George Demas worked as a soil surveyor for the Natural Resources Conservation Service in the states of Maryland and New Jersey from 1982 to 1994. During this time he determined that submerged sediments function in the landscape sufficiently similar to soils to be indistinguishable. Soil Survey Horizons published his concept in 1993. He returned to the University of Maryland and researched his ideas from 1994 to 1998. He resumed his duties with USDA-NRCS and continued working until his death in 1999 after contracting pneumonia. The subaqueous soils field continues to grow with expanded graduate studies in Rhode Island and Maine as well as at the University of Maryland.

==Published works==
- Demas, G. P. 1993. Submerged soils: a new frontier in soil survey. Soil Survey Horizons 34: 44–46.

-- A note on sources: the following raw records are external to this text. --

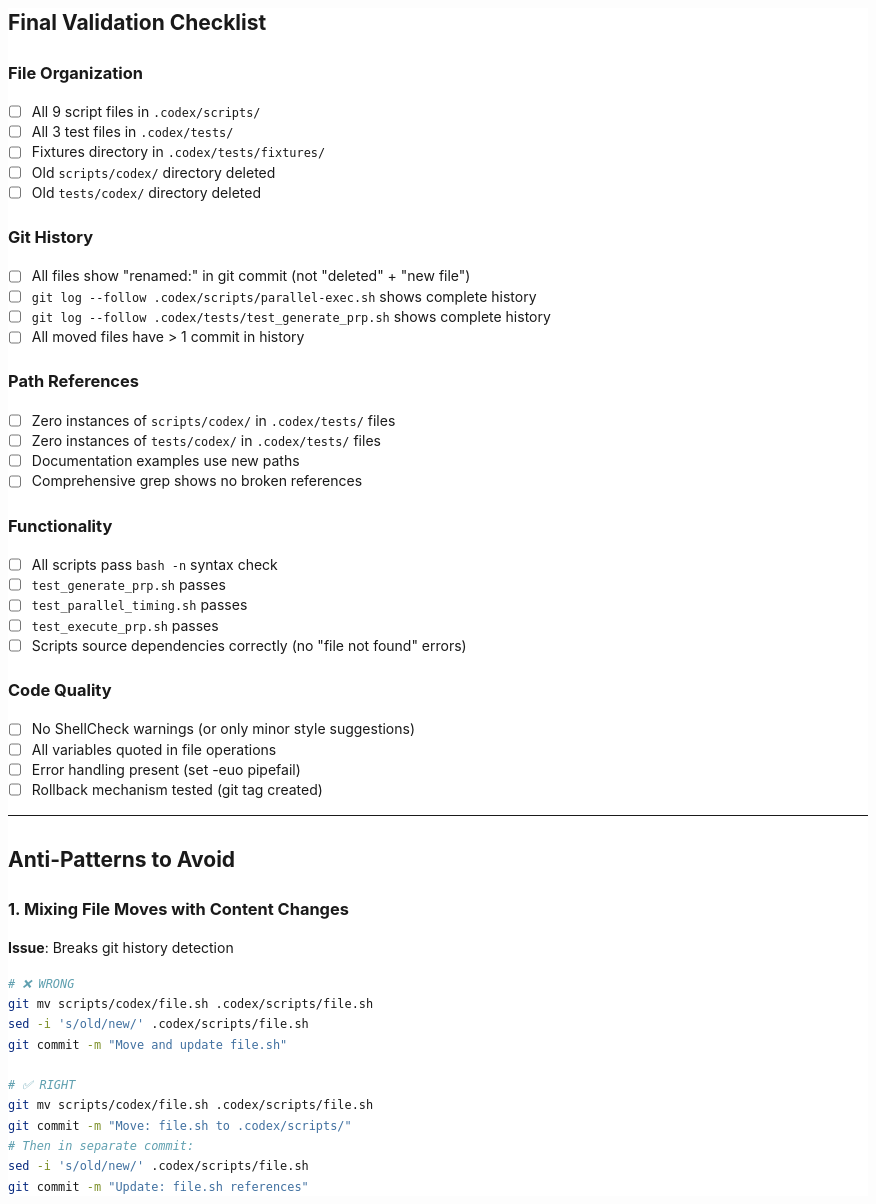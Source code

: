 
## Final Validation Checklist

### File Organization
- [ ] All 9 script files in `.codex/scripts/`
- [ ] All 3 test files in `.codex/tests/`
- [ ] Fixtures directory in `.codex/tests/fixtures/`
- [ ] Old `scripts/codex/` directory deleted
- [ ] Old `tests/codex/` directory deleted

### Git History
- [ ] All files show "renamed:" in git commit (not "deleted" + "new file")
- [ ] `git log --follow .codex/scripts/parallel-exec.sh` shows complete history
- [ ] `git log --follow .codex/tests/test_generate_prp.sh` shows complete history
- [ ] All moved files have > 1 commit in history

### Path References
- [ ] Zero instances of `scripts/codex/` in `.codex/tests/` files
- [ ] Zero instances of `tests/codex/` in `.codex/tests/` files
- [ ] Documentation examples use new paths
- [ ] Comprehensive grep shows no broken references

### Functionality
- [ ] All scripts pass `bash -n` syntax check
- [ ] `test_generate_prp.sh` passes
- [ ] `test_parallel_timing.sh` passes
- [ ] `test_execute_prp.sh` passes
- [ ] Scripts source dependencies correctly (no "file not found" errors)

### Code Quality
- [ ] No ShellCheck warnings (or only minor style suggestions)
- [ ] All variables quoted in file operations
- [ ] Error handling present (set -euo pipefail)
- [ ] Rollback mechanism tested (git tag created)

---

## Anti-Patterns to Avoid

### 1. Mixing File Moves with Content Changes
**Issue**: Breaks git history detection
```bash
# ❌ WRONG
git mv scripts/codex/file.sh .codex/scripts/file.sh
sed -i 's/old/new/' .codex/scripts/file.sh
git commit -m "Move and update file.sh"

# ✅ RIGHT
git mv scripts/codex/file.sh .codex/scripts/file.sh
git commit -m "Move: file.sh to .codex/scripts/"
# Then in separate commit:
sed -i 's/old/new/' .codex/scripts/file.sh
git commit -m "Update: file.sh references"
```

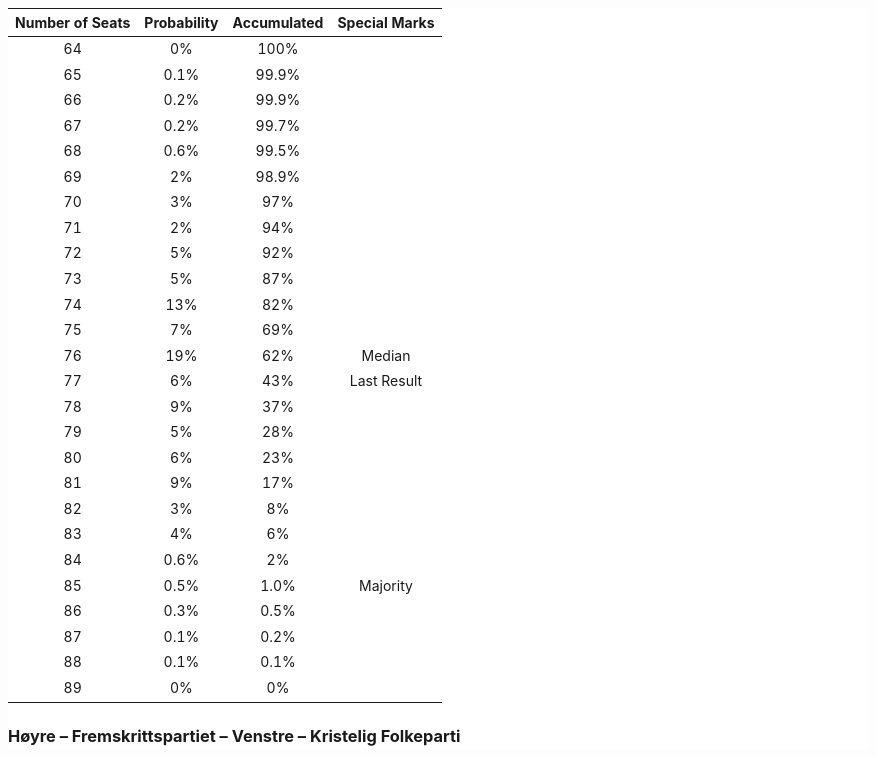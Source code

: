 | Number of Seats | Probability | Accumulated | Special Marks |
|:---------------:|:-----------:|:-----------:|:-------------:|
| 64 | 0% | 100% |  |
| 65 | 0.1% | 99.9% |  |
| 66 | 0.2% | 99.9% |  |
| 67 | 0.2% | 99.7% |  |
| 68 | 0.6% | 99.5% |  |
| 69 | 2% | 98.9% |  |
| 70 | 3% | 97% |  |
| 71 | 2% | 94% |  |
| 72 | 5% | 92% |  |
| 73 | 5% | 87% |  |
| 74 | 13% | 82% |  |
| 75 | 7% | 69% |  |
| 76 | 19% | 62% | Median |
| 77 | 6% | 43% | Last Result |
| 78 | 9% | 37% |  |
| 79 | 5% | 28% |  |
| 80 | 6% | 23% |  |
| 81 | 9% | 17% |  |
| 82 | 3% | 8% |  |
| 83 | 4% | 6% |  |
| 84 | 0.6% | 2% |  |
| 85 | 0.5% | 1.0% | Majority |
| 86 | 0.3% | 0.5% |  |
| 87 | 0.1% | 0.2% |  |
| 88 | 0.1% | 0.1% |  |
| 89 | 0% | 0% |  |

### Høyre – Fremskrittspartiet – Venstre – Kristelig Folkeparti
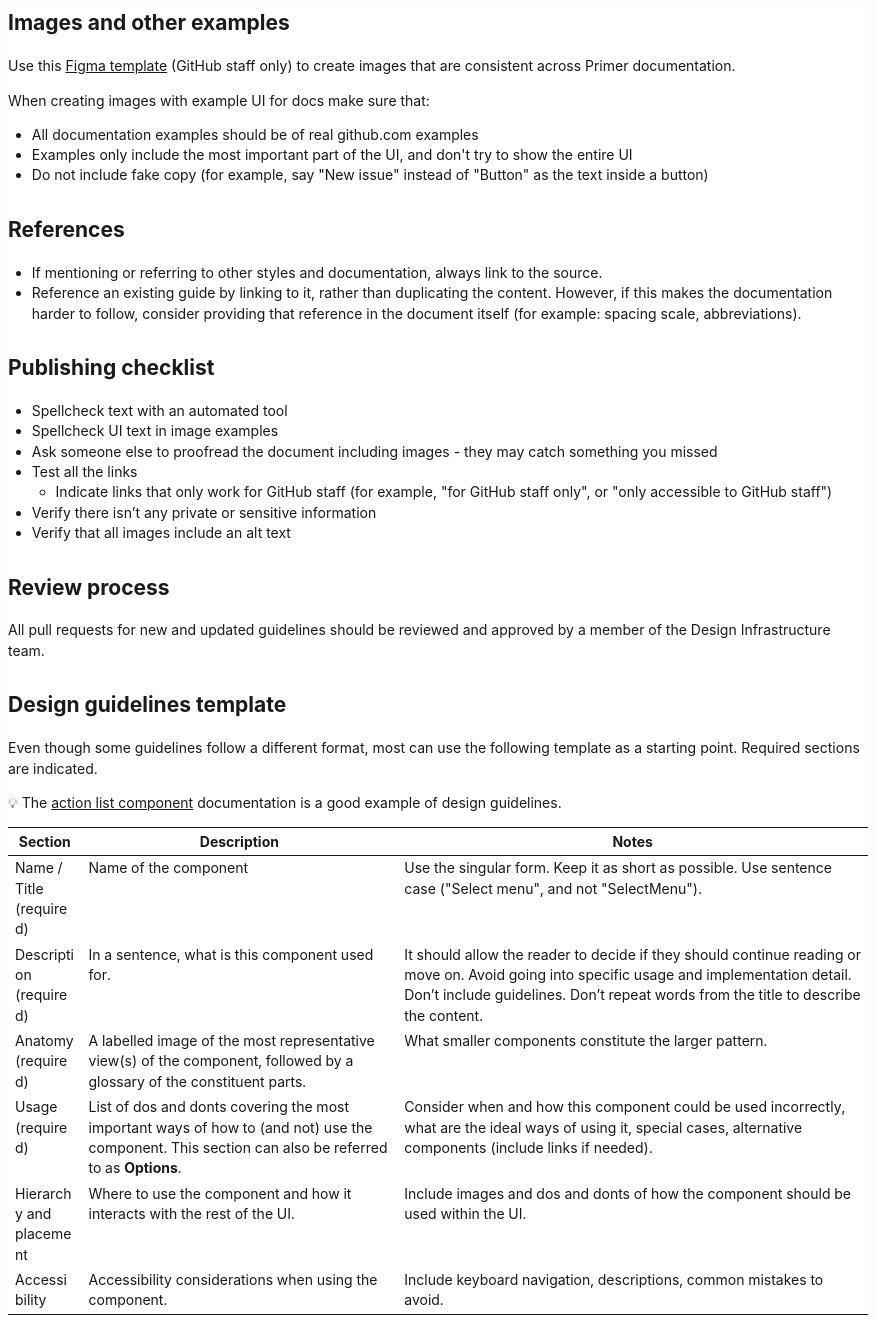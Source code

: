 ## Images and other examples

Use this [Figma template](https://www.figma.com/file/YQT3nlmvSdZRPBnkDXvTFk/Doctocat-content-template?node-id=0%3A1) (GitHub staff only) to create images that are consistent across Primer documentation.

When creating images with example UI for docs make sure that:
- All documentation examples should be of real github.com examples
- Examples only include the most important part of the UI, and don't try to show the entire UI
- Do not include fake copy (for example, say "New issue" instead of "Button" as the text inside a button)

## References

- If mentioning or referring to other styles and documentation, always link to the source.
- Reference an existing guide by linking to it, rather than duplicating the content. However, if this makes the documentation harder to follow, consider providing that reference in the document itself (for example: spacing scale, abbreviations).

## Publishing checklist

- Spellcheck text with an automated tool
- Spellcheck UI text in image examples
- Ask someone else to proofread the document including images - they may catch something you missed
- Test all the links
  - Indicate links that only work for GitHub staff (for example, "for GitHub staff only", or "only accessible to GitHub staff")
- Verify there isn’t any private or sensitive information
- Verify that all images include an alt text

## Review process

All pull requests for new and updated guidelines should be reviewed and approved by a member of the Design Infrastructure team. 

## Design guidelines template
Even though some guidelines follow a different format, most can use the following template as a starting point. Required sections are indicated.

💡 The [action list component](https://primer.style/design/components/action-list) documentation is a good example of design guidelines.

| Section                  | Description                                                                        | Notes                                                                                                                                           |
|--------------------------|-------------------------------------------------------------------------------------------------------------------------------------------------|-------------------------------------------------------------------------------------------------------------------------------------------------|
| Name / Title (required)         | Name of the component                                                                                                        | Use the singular form. Keep it as short as possible. Use sentence case ("Select menu", and not "SelectMenu").                                                                                                   |
| Description (required)  | In a sentence, what is this component used for.                      | It should allow the reader to decide if they should continue reading or move on. Avoid going into specific usage and implementation detail. Don’t include guidelines. Don’t repeat words from the title to describe the content. |
| Anatomy (required)       | A labelled image of the most representative view(s) of the component, followed by a glossary of the constituent parts.                                                               | What smaller components constitute the larger pattern.                  |
| Usage (required)         | List of dos and donts covering the most important ways of how to (and not) use the component. This section can also be referred to as **Options**.        | Consider when and how this component could be used incorrectly, what are the ideal ways of using it, special cases, alternative components (include links if needed).                                        |
| Hierarchy and placement            | Where to use the component and how it interacts with the rest of the UI.                                                                              | Include images and dos and donts of how the component should be used within the UI.         |
| Accessibility            | Accessibility considerations when using the component.                                                                              | Include keyboard navigation, descriptions, common mistakes to avoid.         |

- Demas, G. P., M. C. Rabenhorst, and J. C. Stevenson. 1996. Subaqueous Soils: A pedological approach to the study of shallow water habitats. Estuaries 19: 229–237.
- Demas, G. P., and M. C. Rabenhorst. 1998. Subaqueous soils: a resource inventory protocol. Proceedings of the 16th World Congress on Soil Science, Montpellier, France. August 20–26, 1998. Sym #17, on CD.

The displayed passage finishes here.